# SUPPLIED DATA

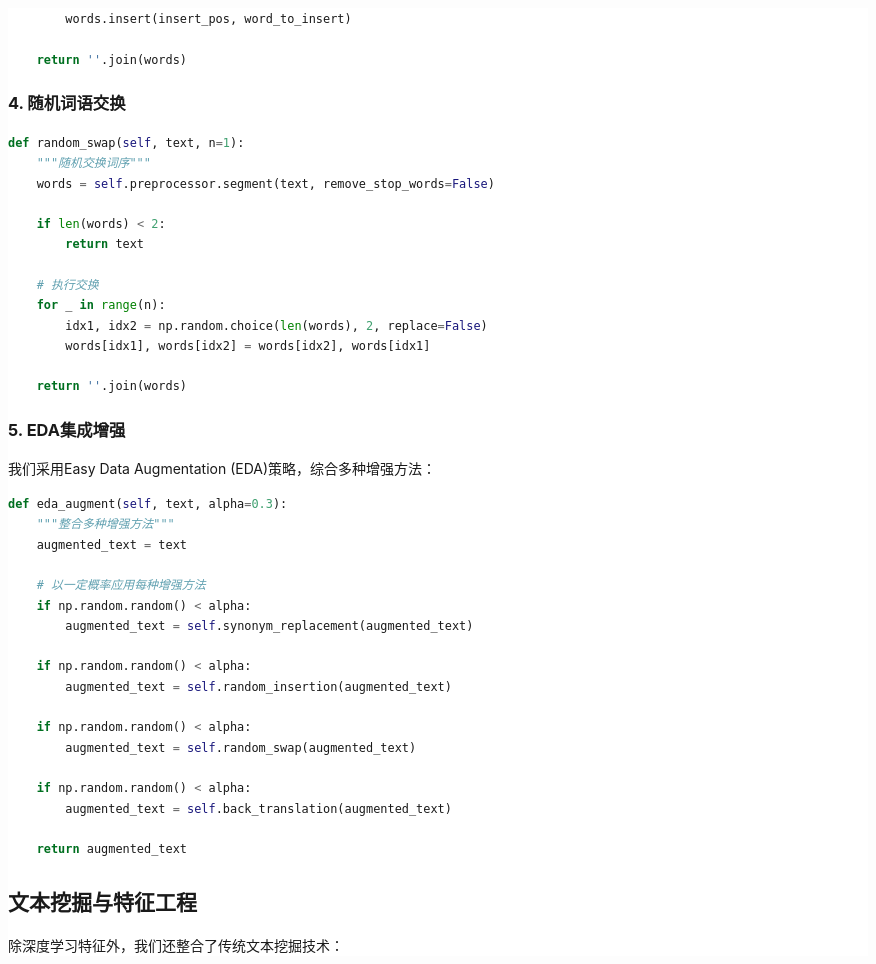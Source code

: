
 ```python
        words.insert(insert_pos, word_to_insert)
        
    return ''.join(words)
```

### 4. 随机词语交换

```python
def random_swap(self, text, n=1):
    """随机交换词序"""
    words = self.preprocessor.segment(text, remove_stop_words=False)
    
    if len(words) < 2:
        return text
        
    # 执行交换
    for _ in range(n):
        idx1, idx2 = np.random.choice(len(words), 2, replace=False)
        words[idx1], words[idx2] = words[idx2], words[idx1]
        
    return ''.join(words)
```

### 5. EDA集成增强

我们采用Easy Data Augmentation (EDA)策略，综合多种增强方法：

```python
def eda_augment(self, text, alpha=0.3):
    """整合多种增强方法"""
    augmented_text = text
    
    # 以一定概率应用每种增强方法
    if np.random.random() < alpha:
        augmented_text = self.synonym_replacement(augmented_text)
        
    if np.random.random() < alpha:
        augmented_text = self.random_insertion(augmented_text)
        
    if np.random.random() < alpha:
        augmented_text = self.random_swap(augmented_text)
        
    if np.random.random() < alpha:
        augmented_text = self.back_translation(augmented_text)
        
    return augmented_text
```

## 文本挖掘与特征工程

除深度学习特征外，我们还整合了传统文本挖掘技术：
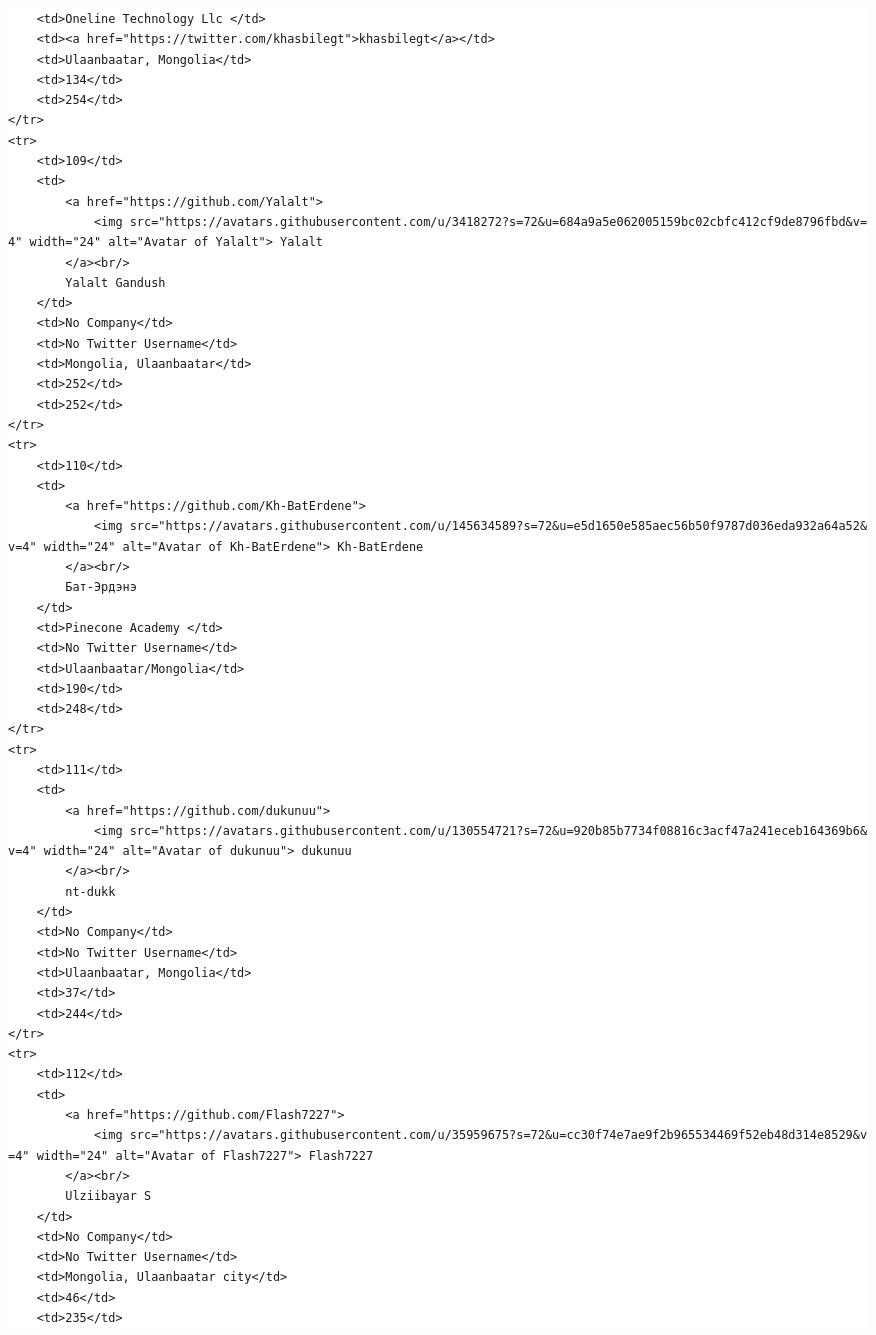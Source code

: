 		<td>Oneline Technology Llc </td>
		<td><a href="https://twitter.com/khasbilegt">khasbilegt</a></td>
		<td>Ulaanbaatar, Mongolia</td>
		<td>134</td>
		<td>254</td>
	</tr>
	<tr>
		<td>109</td>
		<td>
			<a href="https://github.com/Yalalt">
				<img src="https://avatars.githubusercontent.com/u/3418272?s=72&u=684a9a5e062005159bc02cbfc412cf9de8796fbd&v=4" width="24" alt="Avatar of Yalalt"> Yalalt
			</a><br/>
			Yalalt Gandush
		</td>
		<td>No Company</td>
		<td>No Twitter Username</td>
		<td>Mongolia, Ulaanbaatar</td>
		<td>252</td>
		<td>252</td>
	</tr>
	<tr>
		<td>110</td>
		<td>
			<a href="https://github.com/Kh-BatErdene">
				<img src="https://avatars.githubusercontent.com/u/145634589?s=72&u=e5d1650e585aec56b50f9787d036eda932a64a52&v=4" width="24" alt="Avatar of Kh-BatErdene"> Kh-BatErdene
			</a><br/>
			Бат-Эрдэнэ
		</td>
		<td>Pinecone Academy </td>
		<td>No Twitter Username</td>
		<td>Ulaanbaatar/Mongolia</td>
		<td>190</td>
		<td>248</td>
	</tr>
	<tr>
		<td>111</td>
		<td>
			<a href="https://github.com/dukunuu">
				<img src="https://avatars.githubusercontent.com/u/130554721?s=72&u=920b85b7734f08816c3acf47a241eceb164369b6&v=4" width="24" alt="Avatar of dukunuu"> dukunuu
			</a><br/>
			nt-dukk
		</td>
		<td>No Company</td>
		<td>No Twitter Username</td>
		<td>Ulaanbaatar, Mongolia</td>
		<td>37</td>
		<td>244</td>
	</tr>
	<tr>
		<td>112</td>
		<td>
			<a href="https://github.com/Flash7227">
				<img src="https://avatars.githubusercontent.com/u/35959675?s=72&u=cc30f74e7ae9f2b965534469f52eb48d314e8529&v=4" width="24" alt="Avatar of Flash7227"> Flash7227
			</a><br/>
			Ulziibayar S
		</td>
		<td>No Company</td>
		<td>No Twitter Username</td>
		<td>Mongolia, Ulaanbaatar city</td>
		<td>46</td>
		<td>235</td>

# ASSIGNED TASK
Check the entries above line by line and return each one containing the word "self".

# ANSWER TO THE PROBLEM
def random_swap(self, text, n=1):
    words = self.preprocessor.segment(text, remove_stop_words=False)
def eda_augment(self, text, alpha=0.3):
        augmented_text = self.synonym_replacement(augmented_text)
        augmented_text = self.random_insertion(augmented_text)
        augmented_text = self.random_swap(augmented_text)
        augmented_text = self.back_translation(augmented_text)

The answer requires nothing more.